From the entries below, output the line with "- L'utilisation de **Visual" and each following line up to and including the line with "- L'utilisation de **Flexbox**", exactly as written.

==== Material for the task

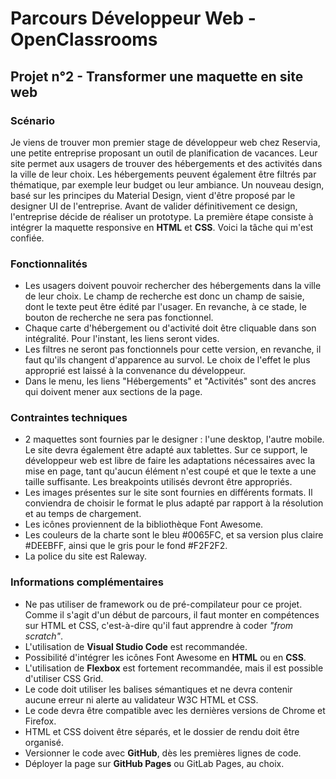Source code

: # Parcours Développeur Web - OpenClassrooms #

## Projet n°2 - Transformer une maquette en site web ##

### Scénario ###
Je viens de trouver mon premier stage de développeur web chez Reservia, une petite entreprise proposant un outil de planification de vacances. Leur site permet aux usagers de trouver des hébergements et des activités dans la ville de leur choix. Les hébergements peuvent également être filtrés par thématique, par exemple leur budget ou leur ambiance.
Un nouveau design, basé sur les principes du Material Design, vient d'être proposé par le designer UI de l'entreprise.
Avant de valider définitivement ce design, l'entreprise décide de réaliser un prototype.
La première étape consiste à intégrer la maquette responsive en **HTML** et **CSS**. Voici la tâche qui m'est confiée.

### Fonctionnalités ###
- Les usagers doivent pouvoir rechercher des hébergements dans la ville de leur choix. Le champ de recherche est donc un champ de saisie, dont le texte peut être édité par l'usager. En revanche, à ce stade, le bouton de recherche ne sera pas fonctionnel.
- Chaque carte d'hébergement ou d'activité doit être cliquable dans son intégralité. Pour l'instant, les liens seront vides.
- Les filtres ne seront pas fonctionnels pour cette version, en revanche, il faut qu'ils changent d'apparence au survol. Le choix de l'effet le plus approprié est laissé à la convenance du développeur.
- Dans le menu, les liens "Hébergements" et "Activités" sont des ancres qui doivent mener aux sections de la page.

### Contraintes techniques ###
- 2 maquettes sont fournies par le designer : l'une desktop, l'autre mobile. Le site devra également être adapté aux tablettes. Sur ce support, le développeur web est libre de faire les adaptations nécessaires avec la mise en page, tant qu'aucun élément n'est coupé et que le texte a une taille suffisante. Les breakpoints utilisés devront être appropriés.
- Les images présentes sur le site sont fournies en différents formats. Il conviendra de choisir le format le plus adapté par rapport à la résolution et au temps de chargement.
- Les icônes proviennent de la bibliothèque Font Awesome.
- Les couleurs de la charte sont le bleu #0065FC, et sa version plus claire #DEEBFF, ainsi que le gris pour le fond #F2F2F2.
- La police du site est Raleway.

### Informations complémentaires ###
- Ne pas utiliser de framework ou de pré-compilateur pour ce projet. Comme il s'agit d'un début de parcours, il faut monter en compétences sur HTML et CSS, c'est-à-dire qu'il faut apprendre à coder *"from scratch"*.
- L'utilisation de **Visual Studio Code** est recommandée.
- Possibilité d'intégrer les icônes Font Awesome en **HTML** ou en **CSS**.
- L'utilisation de **Flexbox** est fortement recommandée, mais il est possible d'utiliser CSS Grid.
- Le code doit utiliser les balises sémantiques et ne devra contenir aucune erreur ni alerte au validateur W3C HTML et CSS.
- Le code devra être compatible avec les dernières versions de Chrome et Firefox.
- HTML et CSS doivent être séparés, et le dossier de rendu doit être organisé.
- Versionner le code avec **GitHub**, dès les premières lignes de code. 
- Déployer la page sur **GitHub Pages** ou GitLab Pages, au choix.
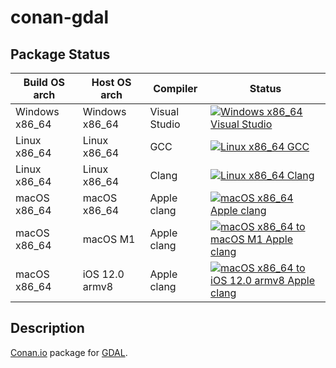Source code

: # conan-gdal

## Package Status

| Build OS arch | Host OS arch | Compiler | Status |
|---------------|--------------|----------|--------|
| Windows x86_64 | Windows x86_64 | Visual Studio | [![Windows x86_64 Visual Studio](https://github.com/SpaceIm/conan-gdal/actions/workflows/windows-x86_64-msvc.yml/badge.svg?branch=testing%2F3.4.1)](https://github.com/SpaceIm/conan-gdal/actions/workflows/windows-x86_64-msvc.yml?query=branch%3Atesting%2F3.4.1) |
| Linux x86_64 | Linux x86_64 | GCC | [![Linux x86_64 GCC](https://github.com/SpaceIm/conan-gdal/actions/workflows/linux-x86_64-gcc.yml/badge.svg?branch=testing%2F3.4.1)](https://github.com/SpaceIm/conan-gdal/actions/workflows/linux-x86_64-gcc.yml?query=branch%3Atesting%2F3.4.1) |
| Linux x86_64 | Linux x86_64 | Clang | [![Linux x86_64 Clang](https://github.com/SpaceIm/conan-gdal/actions/workflows/linux-x86_64-clang.yml/badge.svg?branch=testing%2F3.4.1)](https://github.com/SpaceIm/conan-gdal/actions/workflows/linux-x86_64-clang.yml?query=branch%3Atesting%2F3.4.1) |
| macOS x86_64 | macOS x86_64 | Apple clang | [![macOS x86_64 Apple clang](https://github.com/SpaceIm/conan-gdal/actions/workflows/macos-x86_64-appleclang.yml/badge.svg?branch=testing%2F3.4.1)](https://github.com/SpaceIm/conan-gdal/actions/workflows/macos-x86_64-appleclang.yml?query=branch%3Atesting%2F3.4.1) |
| macOS x86_64 | macOS M1 | Apple clang | [![macOS x86_64 to macOS M1 Apple clang](https://github.com/SpaceIm/conan-gdal/actions/workflows/macos-x86_64-macos-m1-appleclang.yml/badge.svg?branch=testing%2F3.4.1)](https://github.com/SpaceIm/conan-gdal/actions/workflows/macos-x86_64-macos-m1-appleclang.yml?query=branch%3Atesting%2F3.4.1) |
| macOS x86_64 | iOS 12.0 armv8 | Apple clang | [![macOS x86_64 to iOS 12.0 armv8 Apple clang](https://github.com/SpaceIm/conan-gdal/actions/workflows/macos-x86_64-ios12.0-armv8-appleclang.yml/badge.svg?branch=testing%2F3.4.1)](https://github.com/SpaceIm/conan-gdal/actions/workflows/macos-x86_64-ios12.0-armv8-appleclang.yml?query=branch%3Atesting%2F3.4.1) |

## Description

[Conan.io](https://conan.io) package for [GDAL](https://github.com/OSGeo/gdal).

========

» **Solution to the problem**:
- L'utilisation de **Visual Studio Code** est recommandée.
- Possibilité d'intégrer les icônes Font Awesome en **HTML** ou en **CSS**.
- L'utilisation de **Flexbox** est fortement recommandée, mais il est possible d'utiliser CSS Grid.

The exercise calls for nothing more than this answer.